1 files changed, 110 insertions, 87 deletions
diff --git a/tensorflow/contrib/verbs/rdma.cc b/tensorflow/contrib/verbs/rdma.cc
index 445cbe290a..ec5adfdaa0 100644
--- a/tensorflow/contrib/verbs/rdma.cc
+++ b/tensorflow/contrib/verbs/rdma.cc
@@ -707,7 +707,6 @@ void RdmaTensorBuffer::SendNextItem() {
       bool can_memcpy = DataTypeCanUseMemcpy(in.dtype());
       // string tensor needs to be serialized
       Tensor copy;
-      StringPiece copy_buf;
       TensorProto proto;
       if (src_dev->tensorflow_gpu_device_info() &&
           (!send_args.alloc_attrs.on_host())) {
@@ -721,109 +720,133 @@ void RdmaTensorBuffer::SendNextItem() {
           host_alloc_attrs.set_on_host(true);
           Allocator* alloc = ProcessState::singleton()->GetCUDAHostAllocator(0);
           copy = Tensor(alloc, in.dtype(), in.shape());
-          s = VerbsUtil::CopyGPUTensorToCPUSync(
-              src_dev, send_args.device_context, &in, &copy);
-          CHECK(s.ok()) << "copy tensor from gpu sync";
-          copy_buf = copy.tensor_data();
+          tensor_bytes = in.TotalBytes();
+          buffer_size += tensor_bytes;
+          GPUUtil::CopyGPUTensorToCPU(
+              src_dev, send_args.device_context, &in, &copy,
+              [this, copy, tensor_bytes, buffer_size, key, in, step_id,
+               key_with_step_id, is_dead](const Status& s) {
+                CHECK(s.ok()) << "copy tensor from gpu sync";
+                StringPiece copy_buf;
+                copy_buf = copy.tensor_data();
+                PostCopyOperations(true, buffer_size, tensor_bytes, key, in,
+                                   step_id, is_dead, key_with_step_id, &copy,
+                                   NULL, &copy_buf);
+              });
         } else {
-          // "val" is on a GPU. Uses GPUUtil to fill the proto.

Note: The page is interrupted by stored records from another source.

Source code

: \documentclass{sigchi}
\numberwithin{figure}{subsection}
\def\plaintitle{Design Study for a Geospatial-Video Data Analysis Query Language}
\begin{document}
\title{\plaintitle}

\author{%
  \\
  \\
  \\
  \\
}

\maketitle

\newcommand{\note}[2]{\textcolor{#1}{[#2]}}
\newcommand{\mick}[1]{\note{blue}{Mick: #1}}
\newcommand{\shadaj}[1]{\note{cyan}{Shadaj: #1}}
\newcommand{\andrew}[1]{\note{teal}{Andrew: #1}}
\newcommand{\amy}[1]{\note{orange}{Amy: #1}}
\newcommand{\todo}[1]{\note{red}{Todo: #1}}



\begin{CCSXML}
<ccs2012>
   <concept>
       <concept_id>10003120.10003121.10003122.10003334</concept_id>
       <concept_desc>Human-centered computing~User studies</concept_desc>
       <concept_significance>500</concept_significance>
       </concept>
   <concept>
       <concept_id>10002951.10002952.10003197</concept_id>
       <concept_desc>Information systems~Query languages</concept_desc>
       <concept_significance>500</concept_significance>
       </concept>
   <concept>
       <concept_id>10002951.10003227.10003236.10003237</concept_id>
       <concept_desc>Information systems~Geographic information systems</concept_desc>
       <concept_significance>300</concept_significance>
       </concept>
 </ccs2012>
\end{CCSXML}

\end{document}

-          s = VerbsUtil::SetProtoFromGPUSync(
-              in, src_dev, send_args.device_context, &proto, is_dead);
-          CHECK(s.ok()) << "set proto from gpu sync";
+          // "val" is on a GPU. No longer uses GPUUtil to fill the proto, use
+          // aync instead
+          GPUUtil::SetProtoFromGPU(
+              in, src_dev, send_args.device_context, &proto, is_dead,
+              [this, proto, buffer_size, key, in, step_id, key_with_step_id,
+               is_dead](const Status& s) mutable {
+                CHECK(s.ok()) << "copy proto from gpu sync";
+                auto tensor_bytes = proto.ByteSize();
+                buffer_size += tensor_bytes;
+                PostCopyOperations(false, buffer_size, tensor_bytes, key, in,
+                                   step_id, is_dead, key_with_step_id, NULL,
+                                   &proto, NULL);
+              });
         }
       } else {
         // tensor is in CPU memory.
+        StringPiece copy_buf;
         if (can_memcpy) {
           copy_buf = in.tensor_data();
+          tensor_bytes = in.TotalBytes();
         } else {
           in.AsProtoTensorContent(&proto);
+          tensor_bytes = proto.ByteSize();
         }
-      }
-      if (can_memcpy) {
-        tensor_bytes = in.TotalBytes();
-      } else {
-        tensor_bytes = proto.ByteSize();
+        buffer_size += tensor_bytes;
+        PostCopyOperations(can_memcpy, buffer_size, tensor_bytes, key, in,
+                           step_id, is_dead, key_with_step_id, &copy, &proto,
+                           &copy_buf);
       }
       // maybe some margin for string tensor?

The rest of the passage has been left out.